**Work required:** Each line below containing the word "docs" needs to be shown.
Material for the task: Begin
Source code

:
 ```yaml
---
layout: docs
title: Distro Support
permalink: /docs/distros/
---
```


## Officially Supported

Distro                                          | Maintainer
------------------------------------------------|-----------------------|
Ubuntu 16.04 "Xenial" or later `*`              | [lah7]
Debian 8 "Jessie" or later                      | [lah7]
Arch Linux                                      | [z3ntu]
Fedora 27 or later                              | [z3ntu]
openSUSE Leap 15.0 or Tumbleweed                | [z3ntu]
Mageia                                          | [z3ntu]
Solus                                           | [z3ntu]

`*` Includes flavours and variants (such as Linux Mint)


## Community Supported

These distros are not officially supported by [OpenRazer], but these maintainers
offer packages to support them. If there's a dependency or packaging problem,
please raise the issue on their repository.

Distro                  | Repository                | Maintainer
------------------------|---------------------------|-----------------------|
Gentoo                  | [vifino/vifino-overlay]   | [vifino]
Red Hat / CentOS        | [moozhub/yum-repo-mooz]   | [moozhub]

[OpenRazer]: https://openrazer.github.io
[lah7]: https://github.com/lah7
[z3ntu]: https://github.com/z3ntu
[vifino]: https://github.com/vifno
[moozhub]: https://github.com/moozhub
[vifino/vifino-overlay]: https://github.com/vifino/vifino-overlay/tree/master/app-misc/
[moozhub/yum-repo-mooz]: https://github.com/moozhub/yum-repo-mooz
Material for the task: End
**Written answer:**
layout: docs
permalink: /docs/distros/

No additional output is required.